What is expected:
Only the stretch of the listing below that runs from the line with "slice of bread" through the line with "fish species, red" is to be printed, exactly and with both ends.

The records:
* * * * * * * * *

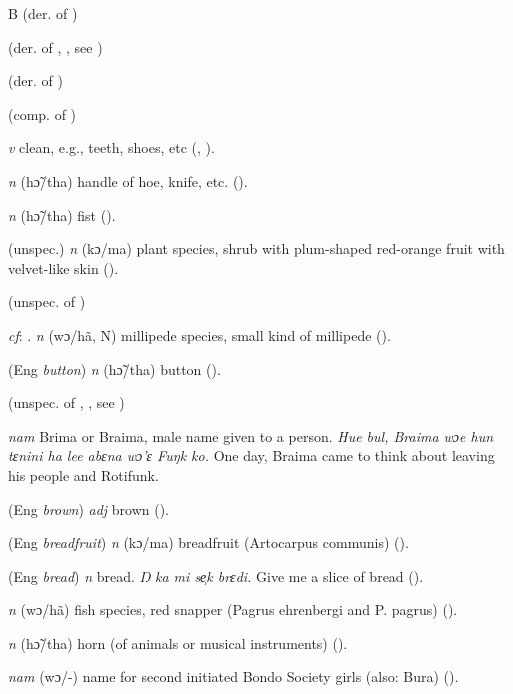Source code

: \begin{letter}{B}
 (der. of ) 

 (der. of , , see )

 (der. of ) 

 (comp. of ) 

 \textit{v} clean, e.g., teeth, shoes, etc (\citealt{Pichl1967}, \citealt{Sumner1921}).

 \textit{n} (hɔ̃/tha) handle of hoe, knife, etc. (\citealt{Pichl1967}). 

 \textit{n} (hɔ̃/tha) fist (\citealt{Pichl1967}). 

 (unspec.) \textit{n} (kɔ/ma) plant species, shrub with plum-shaped red-orange fruit with velvet-like skin (\citealt{Pichl1967}).

 (unspec. of ) 

 \textit{cf}: . \textit{n} (wɔ/hã, N) millipede species, small kind of millipede (\citealt{Pichl1967}). 

 (Eng \textit{button}) \textit{n} (hɔ̃/tha) button (\citealt{Pichl1967}). 

 (unspec. of , , see ) 

 \textit{nam} Brima or Braima, male name given to a person. \textit{Hue bul, Braima wɔe hun tɛnini ha lee abɛna wɔ'ɛ Fuŋk ko.} One day, Braima came to think about leaving his people and Rotifunk.

 (Eng \textit{brown}) \textit{adj} brown (\citealt{Pichl1967}). 

 (Eng \textit{breadfruit}) \textit{n} (kɔ/ma) breadfruit (Artocarpus communis) (\citealt{Pichl1967}). 

 (Eng \textit{bread}) \textit{n} bread. \textit{Ŋ ka mi se̹k brɛdi.} Give me a slice of bread (\citealt{Pichl1967}). 

 \textit{n} (wɔ/hã) fish species, red snapper (Pagrus ehrenbergi and P. pagrus) (\citealt{Pichl1967}).

 \textit{n} (hɔ̃/tha) horn (of animals or musical instruments) (\citealt{Pichl1967}). 

 \textit{nam} (wɔ/-) name for second initiated Bondo Society girls (also: Bura) (\citealt{Pichl1967}).


\end{letter}
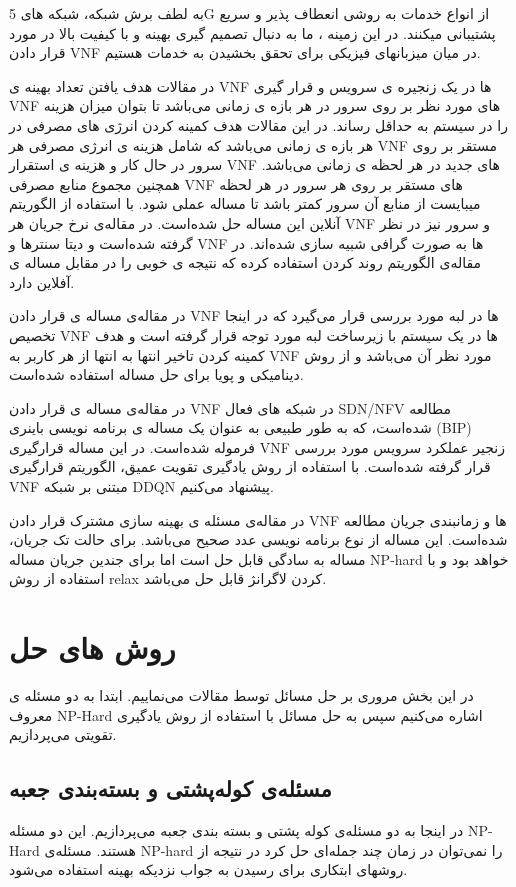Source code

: به لطف برش شبکه، شبکه های 5G از انواع خدمات به روشی انعطاف پذیر و سریع پشتیبانی میکنند. در این زمینه ، ما به دنبال تصمیم گیری بهینه و با کیفیت بالا در مورد قرار دادن VNF در میان میزبانهای فیزیکی برای تحقق بخشیدن به خدمات هستیم.

در مقالات
\cite{wang2016online,jia2018online,luo2020online}
هدف یافتن تعداد بهینه ی VNF ها در یک زنجیره ی سرویس و قرار گیری VNF های مورد نظر بر روی سرور در هر بازه ی زمانی می‌باشد تا بتوان میزان هزینه را در سیستم به حداقل رساند.
در این مقالات هدف کمینه کردن انرژی های مصرفی در هر بازه ی زمانی می‌باشد که شامل هزینه ی انرژی مصرفی هر VNF مستقر بر روی سرور در حال کار و هزینه ی استقرار VNF های جدید در هر لحظه ی زمانی می‌باشد.
همچنین مجموع منابع مصرفی VNF های مستقر بر روی هر سرور در هر لحظه میبایست از منابع آن سرور کمتر باشد تا مساله عملی شود.
با استفاده از الگوریتم آنلاین این مساله حل شده‌است.‌
در مقاله‌ی 
\cite{jia2018online,luo2020online}
نرخ جریان هر VNF و سرور نیز در نظر گرفته شده‌است و دیتا سنترها و VNF ها به صورت گرافی شبیه سازی شده‌اند.
در مقاله‌ی
\cite{luo2020online}
الگوریتم روند کردن استفاده کرده که نتیجه ی خوبی را در مقابل مساله ی آفلاین دارد.

در مقاله‌ی
\cite{cziva2018dynamic}
مساله ی قرار دادن VNF ها در لبه مورد بررسی قرار می‌گیرد که در اینجا تخصیص VNF ها در یک سیستم با زیرساخت لبه مورد توجه قرار گرفته است و هدف کمینه کردن تاخیر انتها به انتها از هر کاربر به VNF مورد نظر آن می‌باشد و از روش دینامیکی و پویا برای حل مساله استفاده شده‌است. 

در مقاله‌ی
\cite{pei2019optimal}
مساله ی قرار دادن VNF در شبکه های فعال SDN/NFV مطالعه شده‌است، که به طور طبیعی به عنوان یک مساله ی برنامه نویسی باینری (BIP) فرموله شده‌است. 
در این مساله قرارگیری VNF زنجیر عملکرد سرویس مورد بررسی قرار گرفته شده‌است. 
با استفاده از روش یادگیری تقویت عمیق، الگوریتم قرارگیری VNF مبتنی بر شبکه DDQN  پیشنهاد می‌کنیم.

در مقاله‌ی
\cite{ren2020joint}
 مسئله ی بهینه سازی مشترک قرار دادن VNF ها و زمانبندی جریان مطالعه شده‌است.
 این مساله از نوع برنامه نویسی عدد صحیح می‌باشد.
 برای حالت تک جریان، مساله به سادگی قابل حل است اما برای جندین جریان مساله
 NP-hard
 خواهد بود و با استفاده از روش relax کردن لاگرانژ
 قابل حل می‌باشد.
\section{روش های حل}
در این بخش مروری بر حل مسائل توسط مقالات می‌نماییم. 
ابتدا به دو مسئله ی معروف NP-Hard
اشاره می‌کنیم سپس به حل مسائل با استفاده از روش یادگیری تقویتی می‌پردازیم.
\subsection{مسئله‌ی کوله‌پشتی و بسته‌بندی جعبه}
در اینجا به دو مسئله‌ی کوله پشتی و بسته بندی جعبه می‌پردازیم. این دو مسئله NP-Hard هستند.
مسئله‌ی NP-hard را نمی‌توان در زمان چند جمله‌ای حل کرد در نتیجه از روشهای ابتکاری برای رسیدن به جواب نزدیکه بهینه استفاده می‌شود.
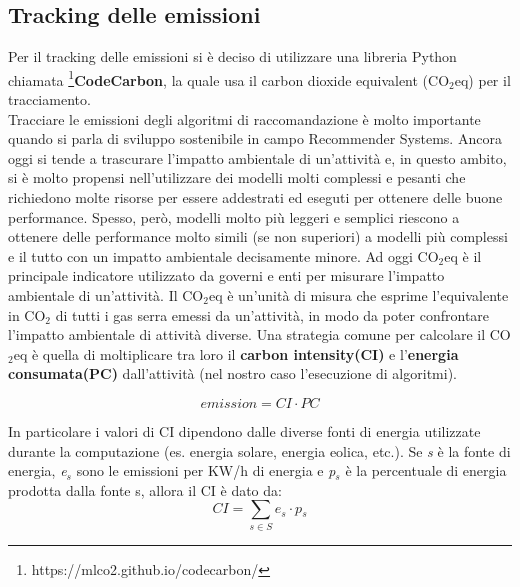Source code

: \subsection{Tracking delle emissioni}
Per il tracking delle emissioni si è deciso di utilizzare una libreria Python chiamata \footnote{https://mlco2.github.io/codecarbon/}{\textbf{CodeCarbon}}, la quale usa il carbon dioxide equivalent (CO$_2$eq) per il tracciamento.\\
\noindent
Tracciare le emissioni degli algoritmi di raccomandazione è molto importante quando si parla di sviluppo sostenibile in campo Recommender Systems. Ancora oggi si tende a trascurare l'impatto ambientale di un'attività e, in questo ambito, si è molto propensi nell'utilizzare dei modelli molti complessi e pesanti
che richiedono molte risorse per essere addestrati ed eseguti per ottenere delle buone performance. Spesso, però, modelli molto più leggeri e semplici riescono a ottenere delle performance molto simili (se non superiori) a modelli più complessi e il tutto con un impatto ambientale decisamente minore.
Ad oggi CO$_2$eq è il principale indicatore utilizzato da governi e enti per misurare l'impatto ambientale di un'attività.
Il CO$_2$eq è un'unità di misura che esprime l'equivalente in CO$_2$ di tutti i gas serra emessi da un'attività, in modo da poter confrontare l'impatto ambientale di attività diverse.
Una strategia comune per calcolare il CO$_2$eq è quella di moltiplicare tra loro il \textbf{carbon intensity(CI)} e l'\textbf{energia consumata(PC)} dall'attività (nel nostro caso l'esecuzione di algoritmi).



\begin{equation}
    \textit{emission} = \textit{CI}  \cdot \textit{PC}
\end{equation}

\noindent In particolare i valori di CI dipendono dalle diverse fonti di energia utilizzate durante la computazione 
(es. energia solare, energia eolica, etc.). Se \textit{s} è la fonte di energia,  \textit{e$_s$} sono le emissioni per KW/h di energia e \textit{p$_s$}  è la percentuale di energia prodotta dalla fonte s, allora il CI è dato da:
\begin{equation}
    \textit{CI} = \sum_{s \in S} \textit{e$_s$} \cdot \textit{p$_s$}
\end{equation}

* * * * * * * * *

Written answer:
 (Eng \textit{bread}) \textit{n} bread. \textit{Ŋ ka mi se̹k brɛdi.} Give me a slice of bread (\citealt{Pichl1967}). 

 \textit{n} (wɔ/hã) fish species, red snapper (Pagrus ehrenbergi and P. pagrus) (\citealt{Pichl1967}).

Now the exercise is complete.